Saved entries
------------------------

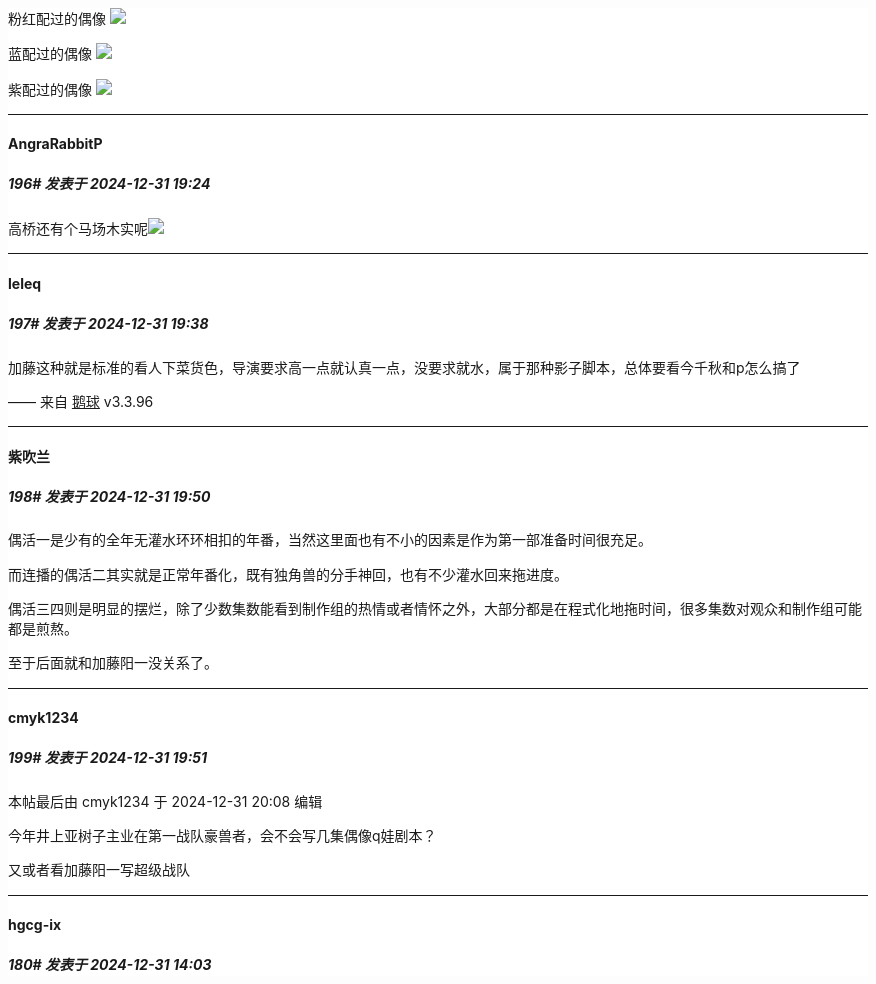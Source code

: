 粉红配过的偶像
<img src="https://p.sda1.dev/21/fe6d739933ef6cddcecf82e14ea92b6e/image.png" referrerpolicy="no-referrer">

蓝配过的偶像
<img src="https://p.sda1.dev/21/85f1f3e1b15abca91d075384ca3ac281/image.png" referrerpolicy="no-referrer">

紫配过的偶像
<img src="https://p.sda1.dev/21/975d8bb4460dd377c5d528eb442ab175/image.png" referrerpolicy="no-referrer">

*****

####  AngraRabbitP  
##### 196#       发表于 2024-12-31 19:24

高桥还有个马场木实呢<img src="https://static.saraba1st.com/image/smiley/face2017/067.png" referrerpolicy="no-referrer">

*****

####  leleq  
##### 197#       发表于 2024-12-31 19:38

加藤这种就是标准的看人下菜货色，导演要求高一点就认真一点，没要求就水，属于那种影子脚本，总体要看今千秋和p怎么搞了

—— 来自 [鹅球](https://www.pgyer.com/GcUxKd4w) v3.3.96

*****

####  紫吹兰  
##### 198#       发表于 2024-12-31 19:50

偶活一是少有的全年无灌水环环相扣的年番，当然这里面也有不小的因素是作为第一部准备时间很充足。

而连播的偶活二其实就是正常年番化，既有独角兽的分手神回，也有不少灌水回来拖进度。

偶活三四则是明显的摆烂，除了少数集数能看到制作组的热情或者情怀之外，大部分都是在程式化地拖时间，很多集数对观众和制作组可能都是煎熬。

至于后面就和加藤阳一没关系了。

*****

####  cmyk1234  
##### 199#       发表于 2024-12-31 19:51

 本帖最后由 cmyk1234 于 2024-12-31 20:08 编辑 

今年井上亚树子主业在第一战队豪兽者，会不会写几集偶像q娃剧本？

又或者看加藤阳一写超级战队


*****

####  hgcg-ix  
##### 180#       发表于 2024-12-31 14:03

------------------------

• [Exercise description]: All lines with the string "image" must be copied from the data.

• [Task response]:
<img src="https://p.sda1.dev/21/fe6d739933ef6cddcecf82e14ea92b6e/image.png" referrerpolicy="no-referrer">
<img src="https://p.sda1.dev/21/85f1f3e1b15abca91d075384ca3ac281/image.png" referrerpolicy="no-referrer">
<img src="https://p.sda1.dev/21/975d8bb4460dd377c5d528eb442ab175/image.png" referrerpolicy="no-referrer">
高桥还有个马场木实呢<img src="https://static.saraba1st.com/image/smiley/face2017/067.png" referrerpolicy="no-referrer">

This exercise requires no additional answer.